Tolkien's Magic

I’m not speaking of his incredible writing voice or his powerful poetry; I’m speaking of the magic in Eä, the World that Is.

There seems to be a lot of confusion on this topic in the fanfiction and RP world. With many fans left clueless, they turn to other fandoms for the magic in their stories. Thus we see ‘Elemental Magic’, ‘Charmed Magic’, ‘Wicca Magic’, and ‘Harry Potter Magic’ infiltrating our beloved fandom. Believe it or not, none of these are remotely close to the magic that’s already there.

What Magic is:

In the beginning, Eru Ilúvatar made Eä, the World that Is.
He made it through song. Therefore, magic is made of and accessed through song
(S 20).

Levels of Magic:

  1. The power to create and destroy utterly: Eru’s power. When his music dies, Eä dies as well. The end of the world, so to speak.
  2. The power to elaborate creations: the power of the Valar. The Valar took Eä and made something out of it, each choosing a part of the creation that they wanted most to elaborate.
  3. The power to command and serve the creation: the power of the Maiar. They serve the Valar, watching over Eä. They’re a bit like guardian angels.
  4. The power to change oneself: the power of the Elves. They cannot force the creation to serve them with magic, but they can change themselves.
  5. The power to control one’s own destiny and the power to die: the power of Men. It is said that Eru gave Men the greatest gifts of all the races, but they share it with Dwarves and Hobbits.

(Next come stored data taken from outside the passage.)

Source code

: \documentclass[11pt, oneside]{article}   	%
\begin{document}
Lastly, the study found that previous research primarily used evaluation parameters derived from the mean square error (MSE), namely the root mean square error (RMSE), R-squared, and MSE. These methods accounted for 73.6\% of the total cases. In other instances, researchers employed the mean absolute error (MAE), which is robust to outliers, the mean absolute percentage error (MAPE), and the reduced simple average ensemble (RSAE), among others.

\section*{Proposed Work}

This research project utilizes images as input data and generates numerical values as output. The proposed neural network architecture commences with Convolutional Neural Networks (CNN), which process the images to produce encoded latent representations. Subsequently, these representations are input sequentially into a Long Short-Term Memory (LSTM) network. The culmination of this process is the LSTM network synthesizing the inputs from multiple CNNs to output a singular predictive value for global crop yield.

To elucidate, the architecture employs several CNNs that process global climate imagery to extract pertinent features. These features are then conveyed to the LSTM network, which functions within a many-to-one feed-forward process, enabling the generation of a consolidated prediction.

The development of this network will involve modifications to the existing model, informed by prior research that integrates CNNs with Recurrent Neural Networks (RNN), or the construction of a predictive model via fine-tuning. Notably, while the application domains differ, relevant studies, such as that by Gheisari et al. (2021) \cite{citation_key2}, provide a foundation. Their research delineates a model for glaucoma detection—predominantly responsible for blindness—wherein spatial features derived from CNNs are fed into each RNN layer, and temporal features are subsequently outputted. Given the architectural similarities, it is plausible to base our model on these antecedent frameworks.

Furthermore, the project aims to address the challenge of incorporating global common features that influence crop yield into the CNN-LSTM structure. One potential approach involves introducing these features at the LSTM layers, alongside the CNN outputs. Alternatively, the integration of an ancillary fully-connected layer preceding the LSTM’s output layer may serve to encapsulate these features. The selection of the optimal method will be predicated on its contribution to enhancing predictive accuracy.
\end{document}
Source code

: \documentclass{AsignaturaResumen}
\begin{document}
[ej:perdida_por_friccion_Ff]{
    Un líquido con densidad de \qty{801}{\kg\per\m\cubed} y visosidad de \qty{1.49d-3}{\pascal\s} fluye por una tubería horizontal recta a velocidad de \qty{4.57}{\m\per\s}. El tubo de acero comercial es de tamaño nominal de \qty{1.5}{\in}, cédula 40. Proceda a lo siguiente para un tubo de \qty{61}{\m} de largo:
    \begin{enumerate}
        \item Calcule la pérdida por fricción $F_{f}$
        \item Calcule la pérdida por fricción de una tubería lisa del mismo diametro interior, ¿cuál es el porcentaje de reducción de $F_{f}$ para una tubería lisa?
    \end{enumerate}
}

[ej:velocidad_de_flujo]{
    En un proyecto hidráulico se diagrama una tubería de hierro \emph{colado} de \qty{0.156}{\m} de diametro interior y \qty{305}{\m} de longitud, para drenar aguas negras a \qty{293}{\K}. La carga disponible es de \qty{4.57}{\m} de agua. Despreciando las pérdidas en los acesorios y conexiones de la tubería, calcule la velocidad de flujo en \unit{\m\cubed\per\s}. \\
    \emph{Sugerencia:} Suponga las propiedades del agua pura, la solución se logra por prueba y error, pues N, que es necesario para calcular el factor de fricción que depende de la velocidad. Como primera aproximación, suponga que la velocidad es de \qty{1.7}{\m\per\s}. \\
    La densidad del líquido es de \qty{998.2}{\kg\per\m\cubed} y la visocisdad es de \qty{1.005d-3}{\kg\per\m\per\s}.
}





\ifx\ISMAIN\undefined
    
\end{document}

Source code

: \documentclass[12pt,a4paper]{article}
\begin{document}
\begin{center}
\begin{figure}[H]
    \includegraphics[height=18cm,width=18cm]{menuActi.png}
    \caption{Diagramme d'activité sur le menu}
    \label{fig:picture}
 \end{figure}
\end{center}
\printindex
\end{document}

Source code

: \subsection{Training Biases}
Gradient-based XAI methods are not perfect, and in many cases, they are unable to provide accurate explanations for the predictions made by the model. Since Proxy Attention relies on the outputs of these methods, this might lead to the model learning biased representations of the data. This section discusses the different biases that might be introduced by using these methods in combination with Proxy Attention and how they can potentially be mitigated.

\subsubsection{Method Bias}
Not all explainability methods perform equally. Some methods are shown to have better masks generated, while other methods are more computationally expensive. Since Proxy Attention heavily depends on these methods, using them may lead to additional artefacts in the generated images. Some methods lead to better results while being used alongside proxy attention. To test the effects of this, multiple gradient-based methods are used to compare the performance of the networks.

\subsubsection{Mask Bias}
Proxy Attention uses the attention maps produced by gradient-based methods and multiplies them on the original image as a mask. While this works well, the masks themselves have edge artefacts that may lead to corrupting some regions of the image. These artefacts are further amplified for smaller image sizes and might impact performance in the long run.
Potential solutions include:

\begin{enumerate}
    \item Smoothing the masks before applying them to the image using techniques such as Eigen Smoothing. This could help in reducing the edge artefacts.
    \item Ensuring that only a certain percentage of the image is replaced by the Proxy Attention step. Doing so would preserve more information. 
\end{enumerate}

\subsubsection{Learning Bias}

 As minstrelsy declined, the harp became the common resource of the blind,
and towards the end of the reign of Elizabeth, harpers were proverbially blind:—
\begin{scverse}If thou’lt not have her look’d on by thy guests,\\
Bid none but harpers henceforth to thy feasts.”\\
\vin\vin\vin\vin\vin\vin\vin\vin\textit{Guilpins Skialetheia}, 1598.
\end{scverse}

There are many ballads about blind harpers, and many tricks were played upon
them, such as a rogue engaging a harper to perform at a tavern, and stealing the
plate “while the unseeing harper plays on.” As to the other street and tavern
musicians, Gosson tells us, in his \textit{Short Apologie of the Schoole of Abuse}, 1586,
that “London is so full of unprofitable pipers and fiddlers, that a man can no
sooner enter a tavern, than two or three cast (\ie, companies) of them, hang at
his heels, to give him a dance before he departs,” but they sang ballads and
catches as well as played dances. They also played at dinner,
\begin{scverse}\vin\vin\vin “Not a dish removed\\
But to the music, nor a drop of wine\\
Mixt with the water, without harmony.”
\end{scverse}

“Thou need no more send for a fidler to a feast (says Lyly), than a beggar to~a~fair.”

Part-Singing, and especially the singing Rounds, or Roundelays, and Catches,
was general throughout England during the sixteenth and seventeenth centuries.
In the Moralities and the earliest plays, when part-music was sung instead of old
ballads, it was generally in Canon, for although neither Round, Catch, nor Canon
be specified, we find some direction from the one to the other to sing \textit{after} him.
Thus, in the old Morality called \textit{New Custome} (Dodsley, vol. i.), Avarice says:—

Who are these powerful things and why can’t I add more of them?

Eru Ilúvatar is something like the Judeo/Christian God. His name translates as ‘The One Father of All’. Kinda defeats the point of having two or more, doesn’t it?

The Ainur (all the Valar and the Maiar) were born through Ilúvatar’s beginning of the world song. They were made in the same moment. They are finite in number; that means that no more can be born, and none can die. They can be tossed into the void or locked in a prison, but they can never be slain. They can be free of their physical bodies, but that does not make them dead (S 15).

The Male Valar are:

  • Manwë: the Vala of the air
  • Ulmo: the Vala of the water
  • Aulë: the Vala of craft and metal
  • Oromë: the Vala of hunting
  • Námo: the Vala of death
  • Irmo: the Vala of visions and dreams
  • Tulkas: the Vala of wild things

The Female Valier are:

  • Varda: the Valië of the stars
  • Yavanna: the Valië of growing things
  • Nienna: the Valië of mourning
  • Estë: the Valië of repose and healing
  • Vairë: the Valië of history and weaving
  • Vána: the Valië of youth and blossoms
  • Nessa: the Valië of joy (S 20)

The evil Vala is Melkor, though he did not begin evil. He could be called the Vala of perversion, jealousy, and hatred. It should be noted that nothing is evil from the start, and what becomes evil stays evil.

The some of the Valar paired up with each other to make their long passage easier, but they cannot wed as Elves and Men can (i.e. having sex).

  • Manwë & Varda
  • Aulë & Yavanna
  • Námo & Vairë
  • Irmo & Estë
  • Tulkas & Nessa
  • Oromë & Vána
  • Ulmo, Nienna, and Melkor are alone (S 25-9)

The Maiar are the lesser powers. They choose a Vala to work for, but they are free to change their minds. We don’t know who all of the Maiar are, but we do know that they are finite in number. A few famous ones are Gandalf, Smaug, Sauron, Thuringwethil, and the Balrog. All of those on that short list served Melkor except Gandalf.

What magic can Men do?

Men are able to do magic, but on the subject of how it works and how powerful they can become Tolkien was a little vague. We do know that they must do magic through a lot of studying, and that the help of a Maia is very useful when this comes about (LOTR 870). Perhaps becoming undead, like a ringwraith, can expand their powers more. We also know that the Drúedain specialized in a type of magic involving stone carving. They can make statues of themselves called watch-stones, which protect their homes by physically destroying enemies. Unfortunately, these statues are bound to their makers in a way that what harms the statue harms the maker (UT 380-2).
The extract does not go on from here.